My memories of Bangabandhu, at a personal level, are not many but they are poignant. In April 1972, he reassured me that my education, its background being English, was not in jeopardy with schools shifting to the Bengali medium. “Go home,” said he, “and study.” I did.
On a rain-dripping monsoon evening, outside the gates of the old Gonobhaban, he spotted me and had his car come to a stop -- he was going home -- beckoned me over, wanted to know why I was there every evening.
“To see you,” I told him. He gave me a quizzical look, and then an affectionate reprimand, and told me to spend my time better at home by focusing on my studies. I was at Notre Dame College at the time.
He was part of us, the Father we looked to for guidance. He was the liberator and yet he was Sheikh Shaheb and Mujib Bhai and “Muzibor” to Bengalis across the spectrum. My brother and I saw his car come to a stop at the traffic lights on Elephant Road. He was reading a newspaper, an unassuming Bengali like any other adult middle-class Bengali. Everyone on the sidewalks watched him in delight. We loved him then, as we have loved him always.
On a summer’s day, walking into Gonobhaban with my little brother in the hope of a glimpse of him, I was horrified when my sibling broke away from the crowd at the gate and softly made his way to the building housing the Prime Minister’s Office. He went in. A couple of minutes later, he and Bangabandhu walked out together. I loved my brother then.
When time stood still
On August 15, 1975, prepared to walk down to Dhaka University to hear Bangabandhu speak at the convocation, I sipped tea at home. And then time came to a halt. No one saw Bangabandhu that day, for foul conspiracy had done him in.
No one would ever see him again. Ayub Khan’s conspiracy would not kill him in the Agartala case. Intrigues by Yahya Khan and Tikka Khan could not put an end to his life in his lonely incarceration in 1971. But conspiracy took him away from us in 1975. His very own Bengalis took his life. With him went our moments of glory.
It was that glory I shared in January 10, 1972 as I hung on to the rear of the truck carrying Bangabandhu to the Race Course (today’s Suhrawardy Udyan) from Tejgaon airport moments after his return home to a Bangladesh freed on the strength of his leadership.
And glory was embodied in him as he, a free man once again, spoke to the world at Claridges in London two days earlier.
Sheikh Mujibur Rahman was a colossus bestriding the world in times he had been instrumental in the making of. He instilled pride in us through his retort to Saudi King Faisal’s understanding of Bangladesh. He cheered us when he exposed the naiveté in Nigeria’s Yakubu Gowon, when the latter lamented the break-up of Pakistan. It was a supremely confident Bangabandhu with Gerald Ford at the White House. I was thrilled beyond measure when in 1997 Edward Heath, having known from me of my being from Bangladesh, smiled and said softly: “Ah, Sheikh Mujibur Rahman’s country.”

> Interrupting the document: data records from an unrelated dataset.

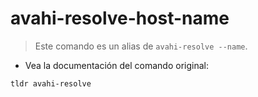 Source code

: # avahi-resolve-host-name

> Este comando es un alias de `avahi-resolve --name`.

- Vea la documentación del comando original:

`tldr avahi-resolve`
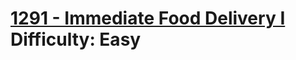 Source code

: # [1291 - Immediate Food Delivery I](https://leetcode.com/problems/immediate-food-delivery-i/) </br> Difficulty: Easy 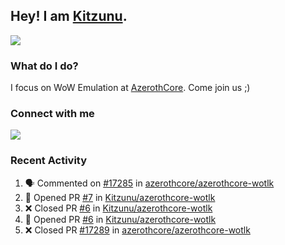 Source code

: ## Hey! I am [Kitzunu](https://Github.com/Kitzunu).

<!--<a href="https://github-readme-stats.kitzunu.vercel.app/api?username=Kitzunu&show_icons=true&theme=dark">
  <img align="center" src="https://github-readme-stats.kitzunu.vercel.app/api?username=Kitzunu&show_icons=true&theme=dark" />
</a>-->
<a href="https://github-readme-stats.kitzunu.vercel.app/api?username=Kitzunu&show_icons=true&theme=dark">
  <img align="center" src="https://github-readme-stats.vercel.app/api/top-langs/?username=Kitzunu&layout=compact&theme=dark" />
</a>

### What do I do?

I focus on WoW Emulation at [AzerothCore](https://Github.com/AzerothCore). Come join us ;)

### Connect with me
[![](https://img.shields.io/badge/AzerothCore%20Discord-Connect%20with%20me!-green)](https://discord.com/invite/gkt4y2x)

### Recent Activity

<!--START_SECTION:activity-->
1. 🗣 Commented on [#17285](https://github.com/azerothcore/azerothcore-wotlk/pull/17285#issuecomment-1722531481) in [azerothcore/azerothcore-wotlk](https://github.com/azerothcore/azerothcore-wotlk)
2. 💪 Opened PR [#7](https://github.com/Kitzunu/azerothcore-wotlk/pull/7) in [Kitzunu/azerothcore-wotlk](https://github.com/Kitzunu/azerothcore-wotlk)
3. ❌ Closed PR [#6](https://github.com/Kitzunu/azerothcore-wotlk/pull/6) in [Kitzunu/azerothcore-wotlk](https://github.com/Kitzunu/azerothcore-wotlk)
4. 💪 Opened PR [#6](https://github.com/Kitzunu/azerothcore-wotlk/pull/6) in [Kitzunu/azerothcore-wotlk](https://github.com/Kitzunu/azerothcore-wotlk)
5. ❌ Closed PR [#17289](https://github.com/azerothcore/azerothcore-wotlk/pull/17289) in [azerothcore/azerothcore-wotlk](https://github.com/azerothcore/azerothcore-wotlk)
<!--END_SECTION:activity-->
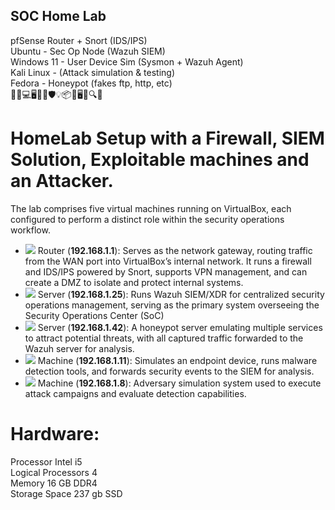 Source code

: ## SOC Home Lab
pfSense Router + Snort (IDS/IPS)<br>
Ubuntu - Sec Op Node (Wazuh SIEM)<br>
Windows 11 - User Device Sim (Sysmon + Wazuh Agent)<br>
Kali Linux - (Attack simulation & testing)<br>
Fedora - Honeypot (fakes ftp, http, etc) <br>
🚨🔧💻🖥️🔌🌐🛡️💡📦🤖🖥️🧱🔍🎯

# HomeLab Setup with a Firewall, SIEM Solution, Exploitable machines and an Attacker.

The lab comprises five virtual machines running on VirtualBox, each configured to perform a distinct role within the security operations workflow. <br>
- <a href="https://www.pfsense.org/"><img src="https://img.shields.io/badge/pfSense-394B5A?logo=pfsense&logoColor=white" /></a> Router (**192.168.1.1**): Serves as the network gateway, routing traffic from the WAN port into VirtualBox’s internal network. It runs a firewall and IDS/IPS powered by Snort, supports VPN management, and can create a DMZ to isolate and protect internal systems.
- <a href="https://ubuntu.com/"><img src="https://img.shields.io/badge/Ubuntu-E95420?logo=ubuntu&logoColor=white" /></a> Server (**192.168.1.25**): Runs Wazuh SIEM/XDR for centralized security operations management, serving as the primary system overseeing the Security Operations Center (SoC)
- <a href="https://fedoraproject.org/"><img src="https://img.shields.io/badge/Fedora-294172?logo=fedora&logoColor=white" /></a> Server (**192.168.1.42**): A honeypot server emulating multiple services to attract potential threats, with all captured traffic forwarded to the Wazuh server for analysis.
- <a href="https://www.microsoft.com/en-us/software-download/windows11"><img src="https://img.shields.io/badge/Windows%2011-0078D6?logo=windows&logoColor=white" /></a> Machine (**192.168.1.11**): Simulates an endpoint device, runs malware detection tools, and forwards security events to the SIEM for analysis.
- <a href="https://www.kali.org/"><img src="https://img.shields.io/badge/Kali_Linux-557C94?logo=linux&logoColor=white&style=for-the-badge" /></a> Machine (**192.168.1.8**): Adversary simulation system used to execute attack campaigns and evaluate detection capabilities.

# Hardware:<br>
Processor	Intel i5<br>
Logical Processors 	4<br>
Memory	16 GB DDR4<br>
Storage Space	237 gb SSD
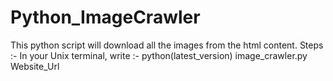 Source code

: # Python_ImageCrawler
This python script will download all the images from the html content.
Steps :- 
In your Unix terminal, write :- python(latest_version) image_crawler.py Website_Url
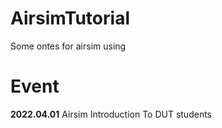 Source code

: # AirsimTutorial
Some ontes for airsim using


# Event
**2022.04.01** Airsim Introduction To DUT students
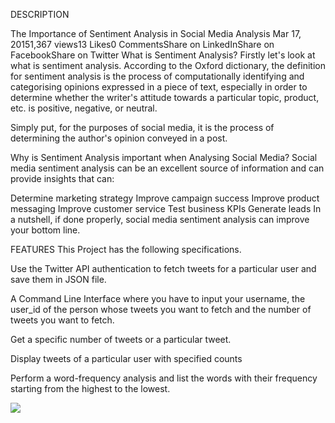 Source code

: DESCRIPTION

The Importance of Sentiment Analysis in Social Media Analysis
Mar 17, 20151,367 views13 Likes0 CommentsShare on LinkedInShare on FacebookShare on Twitter
What is Sentiment Analysis?
Firstly let's look at what is sentiment analysis. According to the Oxford dictionary, the definition for sentiment analysis is the process of computationally identifying and categorising opinions expressed in a piece of text, especially in order to determine whether the writer's attitude towards a particular topic, product, etc. is positive, negative, or neutral.

Simply put, for the purposes of social media, it is the process of determining the author's opinion conveyed in a post​.​

Why is Sentiment Analysis important when Analysing Social Media?
Social media sentiment analysis can be an excellent source of information and can provide insights that can:

Determine marketing strategy
Improve campaign success
Improve product messaging
Improve customer service
Test business KPIs
Generate leads
In a nutshell, if done properly, social media sentiment analysis can improve your bottom line.


FEATURES
This Project has the following specifications.

Use the Twitter API authentication to fetch tweets for a particular user and save them in JSON file.


 A Command Line Interface where you have to input your username, the user_id of the person whose tweets you want to 
 fetch and the number of tweets you want to fetch.

 Get a specific number of tweets or a particular tweet.

 Display tweets of a particular user with specified counts

 Perform a word-frequency analysis and list the words with their frequency starting from the highest to the lowest. 

<a href="https://codeclimate.com/repos/56cf48e7ccc42e00890045b2/feed"><img src="https://codeclimate.com/repos/56cf48e7ccc42e00890045b2/badges/8ac69edd0f615cfb2cea/gpa.svg" /></a>
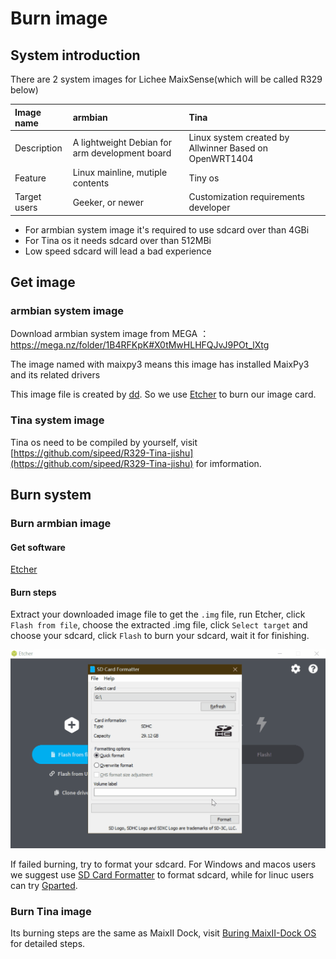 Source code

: # Burn image

## System introduction

There are 2 system images for Lichee MaixSense(which will be called R329 below) 

| Image name   | armbian                                        | Tina                                                   |
| :----------- | :--------------------------------------------- | :----------------------------------------------------- |
| Description  | A lightweight Debian for arm development board | Linux system created by Allwinner Based on OpenWRT1404 |
| Feature      | Linux mainline, mutiple contents               | Tiny os                                                |
| Target users | Geeker, or newer                               | Customization requirements developer                   |

- For armbian system image it's required to use sdcard over than 4GBi
- For Tina os it needs sdcard over than 512MBi
- Low speed sdcard will lead a bad experience

## Get image

### armbian system image

Download armbian system image from MEGA ：https://mega.nz/folder/1B4RFKpK#X0tMwHLHFQJvJ9POt_lXtg

The image named with maixpy3 means this image has installed MaixPy3 and its related drivers

This image file is created by [dd](https://en.wikipedia.org/wiki/Dd_(Unix)). So we use [Etcher](https://www.balena.io/etcher/ "Etcher")  to burn our image card.

### Tina system image

Tina os need to be compiled by yourself, visit [https://github.com/sipeed/R329-Tina-jishu](https://github.com/sipeed/R329-Tina-jishu) for imformation.

## Burn system

### Burn armbian image

#### Get software

[Etcher](https://www.balena.io/etcher/ "Etcher")

#### Burn steps

Extract your downloaded image file to get the `.img` file, run Etcher, click `Flash from file`, choose the extracted .img file, click `Select target` and choose your sdcard, click `Flash` to burn your sdcard, wait it for finishing.

![burn](./../../maixII/M2A/assets/95133.gif)

If failed burning, try to format your sdcard. For Windows and macos users we suggest use [SD Card Formatter](https://www.sdcard.org/downloads/formatter/eula_windows/SDCardFormatterv5_WinEN.zip "SDCardFormatter") to format sdcard, while for linuc users can try [Gparted](https://gparted.org/).

### Burn Tina image

Its burning steps are the same as MaixII Dock, visit [Buring MaixII-Dock OS](./../M2/flash.html#Buring-system) for detailed steps.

I have prayed at Bangabandhu’s grave. I have experienced the profusion of lunar light shining on his resting place in the depths of the night. I have washed, in loving emotion, the rough coffin which on a dark, macabre day carried his remains to Tungipara.
Across the rivers of this ancient land resting on heritage, I have missed the boatman who once led us safely to the tranquility of shores through turbulent Baishakh storms. I have missed the thunder in his voice, the loud laughter which reverberated across our world.Bangabandhu was a child of history even as he was a maker of it. In his story are laid out, page after page, the chronicles of our past and the pointers to our future. He was our universe.